Virtual reality demands anything-but-virtual hardware. Exploring the immersive, interactive worlds of today’s VR games and applications takes considerable processing and graphics power. That means that, with one notable exception—the standalone Oculus Quest 2, our Editors’ Choice pick for cable-free virtual reality—your VR headset must be tethered to or plugged into a high-end PC. (Yes, Sony’s PlayStation VR plugs into a PlayStation instead of a PC, and an optional cable lets the Oculus Quest 2 access PC-based games and apps, but we’ll get to that in a minute.) 

What kind of PC do you need?

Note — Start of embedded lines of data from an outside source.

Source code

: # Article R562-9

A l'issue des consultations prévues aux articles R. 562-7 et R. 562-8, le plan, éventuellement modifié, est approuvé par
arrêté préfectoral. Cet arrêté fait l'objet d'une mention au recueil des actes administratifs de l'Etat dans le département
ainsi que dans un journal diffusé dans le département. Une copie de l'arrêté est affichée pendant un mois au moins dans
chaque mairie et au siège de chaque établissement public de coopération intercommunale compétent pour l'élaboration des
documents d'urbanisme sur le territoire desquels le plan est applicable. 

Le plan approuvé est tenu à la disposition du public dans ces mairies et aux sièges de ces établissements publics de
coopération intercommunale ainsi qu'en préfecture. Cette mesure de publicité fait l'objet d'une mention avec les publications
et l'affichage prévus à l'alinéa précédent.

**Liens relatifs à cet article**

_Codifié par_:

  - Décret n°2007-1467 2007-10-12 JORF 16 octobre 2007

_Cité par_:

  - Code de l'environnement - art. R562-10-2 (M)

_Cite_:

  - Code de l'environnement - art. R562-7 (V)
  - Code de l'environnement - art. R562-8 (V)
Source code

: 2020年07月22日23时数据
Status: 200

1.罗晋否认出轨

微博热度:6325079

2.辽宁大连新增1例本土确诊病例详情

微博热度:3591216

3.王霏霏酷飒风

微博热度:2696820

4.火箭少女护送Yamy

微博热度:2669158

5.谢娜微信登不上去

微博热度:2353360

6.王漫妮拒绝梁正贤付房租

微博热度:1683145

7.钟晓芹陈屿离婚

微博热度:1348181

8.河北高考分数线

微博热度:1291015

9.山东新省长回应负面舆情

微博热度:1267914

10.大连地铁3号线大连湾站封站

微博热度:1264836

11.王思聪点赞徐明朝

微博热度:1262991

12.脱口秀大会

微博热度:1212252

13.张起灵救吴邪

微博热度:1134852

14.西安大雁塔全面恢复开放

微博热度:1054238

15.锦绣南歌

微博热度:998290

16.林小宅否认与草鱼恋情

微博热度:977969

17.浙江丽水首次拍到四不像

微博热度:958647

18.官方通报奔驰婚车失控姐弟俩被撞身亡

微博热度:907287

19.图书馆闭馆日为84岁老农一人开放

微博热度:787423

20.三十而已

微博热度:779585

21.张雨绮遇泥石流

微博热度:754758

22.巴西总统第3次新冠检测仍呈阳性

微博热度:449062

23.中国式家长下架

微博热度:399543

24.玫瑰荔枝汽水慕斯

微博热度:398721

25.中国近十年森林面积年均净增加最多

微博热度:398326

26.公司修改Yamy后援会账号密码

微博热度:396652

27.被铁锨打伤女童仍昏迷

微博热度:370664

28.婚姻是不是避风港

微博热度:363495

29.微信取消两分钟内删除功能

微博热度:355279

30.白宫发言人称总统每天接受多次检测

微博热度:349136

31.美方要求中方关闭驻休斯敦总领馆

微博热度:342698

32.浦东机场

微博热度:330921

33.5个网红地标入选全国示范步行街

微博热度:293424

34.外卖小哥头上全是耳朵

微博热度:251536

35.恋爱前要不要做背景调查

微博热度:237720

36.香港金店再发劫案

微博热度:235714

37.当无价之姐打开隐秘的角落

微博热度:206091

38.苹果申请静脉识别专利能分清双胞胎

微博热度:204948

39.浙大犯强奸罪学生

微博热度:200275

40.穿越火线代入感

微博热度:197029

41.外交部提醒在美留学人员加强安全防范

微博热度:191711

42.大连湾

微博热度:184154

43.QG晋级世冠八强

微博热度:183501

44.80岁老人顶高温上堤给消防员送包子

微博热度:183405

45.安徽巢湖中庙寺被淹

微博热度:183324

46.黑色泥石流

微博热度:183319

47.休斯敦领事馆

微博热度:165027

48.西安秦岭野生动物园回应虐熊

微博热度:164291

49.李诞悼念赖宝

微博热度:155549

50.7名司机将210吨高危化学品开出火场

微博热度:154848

Beefy gaming desktops are a common option, but not everyone has the space or the desire for a bulky tower. Being able to move your VR machine from room to room—or take it on the go, if you need to show off VR demos—is more appealing. 

Acer Predator Helios 300 (2020)

This is where a VR-ready laptop comes in. Unfortunately, the average consumer laptop is not suited to the requirements of virtual reality—chances are, it doesn’t have a sufficiently potent graphics processing unit (GPU), or it has an HDMI port for an external monitor when most VR headsets dictate a DisplayPort connector instead. You’ll have better odds of success with a specialized laptop designed for gamers or digital content creators. Most of all, you’ll need to know what you’re looking for to make sure your headset is compatible. What does it take to get virtual? We’ll tell you.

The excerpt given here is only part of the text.